»»

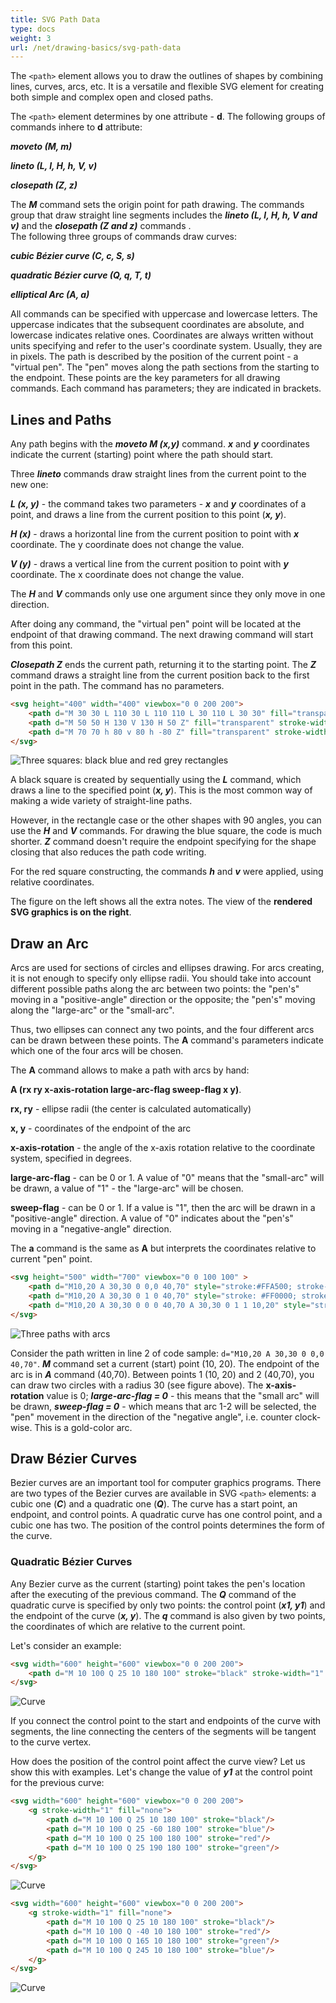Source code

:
 ```yaml
---
title: SVG Path Data
type: docs
weight: 3
url: /net/drawing-basics/svg-path-data
---
```

<link href="./../../style.css" rel="stylesheet" type="text/css" />

The `<path>` element allows you to draw the outlines of shapes by combining lines, curves, arcs, etc. It is a versatile and flexible SVG element for creating both simple and complex open and closed paths. 

The  `<path>` element determines by one attribute - **d**. The following groups of commands inhere to **d** attribute: 

***moveto (M, m)***  

***lineto (L, l, H, h, V, v)***

***closepath (Z, z)*** 

The ***M*** command sets the origin point for path drawing. The commands group that draw straight line segments includes the ***lineto  (L, l, H, h, V and v)***  and the ***closepath (Z and z)*** commands .  
The following three groups of commands draw curves: 

***cubic Bézier curve (C, c, S, s)*** 

***quadratic Bézier curve (Q, q, T, t)*** 

***elliptical Arc (A, a)*** 

All commands can be specified with uppercase and lowercase letters. The uppercase indicates that the subsequent coordinates are absolute, and lowercase indicates relative ones. 
Coordinates are always written without units specifying and refer to the user's coordinate system. Usually, they are in pixels. 
The path is described by the position of the current point - a "virtual pen". The "pen" moves along the path sections from the starting to the endpoint. These points are the key parameters for all drawing commands. 
Each command has parameters; they are indicated in brackets.




## **Lines and Paths** 

Any path begins with the ***moveto M (x,y)*** command.  ***x*** and ***y*** coordinates indicate the current (starting) point where the path should start. 

Three ***lineto*** commands draw straight lines from the current point to the new one: 

***L (x, y)*** - the command takes two parameters -  ***x*** and ***y*** coordinates of a point,  and draws a line from the current position to this point (***x, y***). 

***H (x)*** - draws a horizontal line from the current position to point with ***x*** coordinate. The y coordinate does not change the value.

***V (y)*** - draws a vertical line from the current position to point with ***y*** coordinate. The x coordinate does not change the value.

The ***H*** and ***V*** commands only use one argument since they only move in one direction. 

After doing any command, the "virtual pen" point will be located at the endpoint of that drawing command. The next drawing command will start from this point. 

***Closepath Z*** ends the current path, returning it to the starting point. The ***Z*** command draws a straight line from the current position back to the first point in the path. The command has no parameters.  
```html {linenos=inline,linenostart=1}
<svg height="400" width="400" viewbox="0 0 200 200"> 
    <path d="M 30 30 L 110 30 L 110 110 L 30 110 L 30 30" fill="transparent" stroke-width="2" stroke="black"/>  
    <path d="M 50 50 H 130 V 130 H 50 Z" fill="transparent" stroke-width="2" stroke="blue"/> 
    <path d="M 70 70 h 80 v 80 h -80 Z" fill="transparent" stroke-width="2" stroke="red"/> 
</svg> 
```
![Three squares: black blue and red grey rectangles](Lineto2.png#center)

A black square is created by sequentially using the ***L*** command, which draws a line to the specified point (***x, y***). This is the most common way of making a wide variety of straight-line paths. 

However, in the rectangle case or the other shapes with 90 angles, you can use the ***H*** and ***V*** commands. For drawing the blue square, the code is much shorter.  ***Z*** command doesn't require the endpoint specifying for the shape closing that also reduces the path code writing. 

For the red square constructing, the commands ***h*** and ***v*** were applied, using relative coordinates. 

The figure on the left shows all the extra notes. The view of the **rendered  SVG graphics is on the right**.



## **Draw an Arc** 

Arcs are used for sections of circles and ellipses drawing. For arcs creating, it is not enough to specify only ellipse radii. You should take into account different possible paths along the arc between two points: the "pen's" moving in a "positive-angle" direction or the opposite; the "pen's" moving along the "large-arc" or the "small-arc".

Thus, two ellipses can connect any two points, and the four different arcs can be drawn between these points. The **A** command's parameters indicate which one of the four arcs will be chosen. 

The **A** command allows to make a path with arcs by hand: 

**A (rx ry x-axis-rotation large-arc-flag sweep-flag x y)**. 

**rx, ry** - ellipse radii (the center is calculated automatically) 

**x, y** - coordinates of the endpoint of the arc 

**x-axis-rotation** - the angle of the x-axis rotation relative to the coordinate system, specified in degrees. 

**large-arc-flag** - can be 0 or 1. A value of "0" means that the "small-arc" will be drawn, a value of "1" -  the "large-arc" will be chosen. 

**sweep-flag** - can be 0 or 1. If a value is "1", then the arc will be drawn in a "positive-angle" direction. A value of "0" indicates about the "pen's" moving in a "negative-angle" direction. 

The **a** command is the same as **A** but interprets the coordinates relative to current "pen" point. 

```html {linenos=inline,linenostart=1}
<svg height="500" width="700" viewbox="0 0 100 100" > 
    <path d="M10,20 A 30,30 0 0,0 40,70" style="stroke:#FFA500; stroke-width:1; fill:none"/> 
    <path d="M10,20 A 30,30 0 1 0 40,70" style="stroke: #FF0000; stroke-width:1; fill:none"/> 
    <path d="M10,20 A 30,30 0 0 0 40,70 A 30,30 0 1 1 10,20" style="stroke: #FFA500; stroke-width:1; fill:#FFD700" transform="translate(70,0)" /> 
</svg>  
```
![Three paths with arcs](arc1.png#center)

Consider the path written in line 2 of code sample: `d="M10,20 A 30,30 0 0,0 40,70"`.
***M*** command set a current (start)  point (10, 20). The endpoint of the arc is in ***A*** command (40,70). Between points 1 (10, 20) and 2 (40,70), you can draw two circles with a radius 30 (see figure above). The **x-axis-rotation** value is 0; ***large-arc-flag = 0*** - this means that the "small arc" will be drawn, ***sweep-flag = 0*** - which means that arc 1-2 will be selected, the "pen" movement in the direction of the "negative angle", i.e. counter clock-wise. This is a gold-color arc.


## **Draw Bézier Curves** 

Bezier curves are an important tool for computer graphics programs. There are two types of the Bezier curves are available in SVG `<path>` elements: a cubic one (***C***) and a quadratic one (***Q***).  The curve has a start point, an endpoint, and control points. A quadratic curve has one control point, and a cubic one has two. The position of the control points determines the form of the curve. 

### **Quadratic Bézier Curves**

Any Bezier curve as the current (starting) point takes the pen's location after the executing of the previous command. The ***Q*** command of the quadratic curve is specified by only two points: the control point (***x1, y1***) and the endpoint of the curve (***x, y***). The ***q*** command is also given by two points, the coordinates of which are relative to the current point. 

Let's consider an example: 

```html {linenos=inline,linenostart=1}
<svg width="600" height="600" viewbox="0 0 200 200"> 
    <path d="M 10 100 Q 25 10 180 100" stroke="black" stroke-width="1" fill="transparent"/> 
</svg> 
```
![Curve](QCB1.png#center)

If you connect the control point to the start and endpoints of the curve with segments, the line connecting the centers of the segments will be tangent to the curve vertex. 

How does the position of the control point affect the curve view? Let us show this with examples. Let's change the value of ***y1*** at the control point for the previous curve: 

```html {linenos=inline,linenostart=1}
<svg width="600" height="600" viewbox="0 0 200 200">
    <g stroke-width="1" fill="none">
        <path d="M 10 100 Q 25 10 180 100" stroke="black"/> 
        <path d="M 10 100 Q 25 -60 180 100" stroke="blue"/> 
        <path d="M 10 100 Q 25 100 180 100" stroke="red"/> 
        <path d="M 10 100 Q 25 190 180 100" stroke="green"/> 
    </g>
</svg> 
```
![Curve](QCB2.png#center)
```html {linenos=inline,linenostart=1}
<svg width="600" height="600" viewbox="0 0 200 200"> 
    <g stroke-width="1" fill="none">
        <path d="M 10 100 Q 25 10 180 100" stroke="black"/> 
        <path d="M 10 100 Q -40 10 180 100" stroke="red"/> 
        <path d="M 10 100 Q 165 10 180 100" stroke="green"/> 
        <path d="M 10 100 Q 245 10 180 100" stroke="blue"/> 
    </g>
</svg> 
```
![Curve](QCB3.png#center)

««

- [What the task requires]: Take the lines above from the one containing "has no parameters." to the one containing "A black square" and retype them exactly, both ends included, with nothing added.

- [Result of this exercise]:
***Closepath Z*** ends the current path, returning it to the starting point. The ***Z*** command draws a straight line from the current position back to the first point in the path. The command has no parameters.  
```html {linenos=inline,linenostart=1}
<svg height="400" width="400" viewbox="0 0 200 200"> 
    <path d="M 30 30 L 110 30 L 110 110 L 30 110 L 30 30" fill="transparent" stroke-width="2" stroke="black"/>  
    <path d="M 50 50 H 130 V 130 H 50 Z" fill="transparent" stroke-width="2" stroke="blue"/> 
    <path d="M 70 70 h 80 v 80 h -80 Z" fill="transparent" stroke-width="2" stroke="red"/> 
</svg> 
```
![Three squares: black blue and red grey rectangles](Lineto2.png#center)

A black square is created by sequentially using the ***L*** command, which draws a line to the specified point (***x, y***). This is the most common way of making a wide variety of straight-line paths. 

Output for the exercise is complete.